A Geometry and Size Independent Failure Criterion for Fracture Prediction in Lead-Free Solder Joints
Bibliographic record
Abstract
ABSTRACT Solder joint fracture due to mechanical loads, such as drop impact and board bending, is a significant reliability concern, but little attention has been paid to the development of methods of predicting solder joint fracture under such loading conditions. This paper evaluates a failure criterion that can predict joint failure independent of joint size and geometry.
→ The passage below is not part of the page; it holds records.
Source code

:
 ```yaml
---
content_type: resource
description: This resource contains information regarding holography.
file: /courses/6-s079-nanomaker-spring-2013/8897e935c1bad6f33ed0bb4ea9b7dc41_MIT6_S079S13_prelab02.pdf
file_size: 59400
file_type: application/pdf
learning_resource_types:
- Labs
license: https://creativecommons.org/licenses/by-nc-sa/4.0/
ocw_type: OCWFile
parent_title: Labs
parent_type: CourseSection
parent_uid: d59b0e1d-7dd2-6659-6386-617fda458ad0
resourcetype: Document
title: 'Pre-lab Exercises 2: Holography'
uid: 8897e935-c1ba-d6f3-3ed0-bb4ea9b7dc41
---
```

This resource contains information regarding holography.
In the first part of the work, continuous and discrete SAC305 solder joints of different lengths were made between copper bars using standard surface mount processing conditions, and then fractured under various loading combinations: pure tensile stress, mixed tensile and shear stress. The critical loads corresponding to crack initiation in the continuous joints were measured and used to determine the fracture parameters at initiation, G ci and J ci . This serves as a strength property for the solder-substrate system. In the second part of the investigation, fracture of discrete solder joints was simulated using elastic and elasticplastic finite element methods, and crack initiation was predicted using the measured G ci and J ci values for this solder system. The predictions matched reasonably well with the measured values. An interesting observation was that the failure of joints less than 2 mm in length can be predicted using the fracture parameters at initiation from continuous joints. This suggests that G ci and J ci measured in this way should also provide a strength property that is applicable to failure prediction in much smaller microelectronic joints. In fact, some preliminary fracture predictions of solder balls in a PBGA package showed a good agreement with experimental observations. The scope of this study was limited to quasi-static loading, but the methodology can be extended to impact and hightemperature loading conditions.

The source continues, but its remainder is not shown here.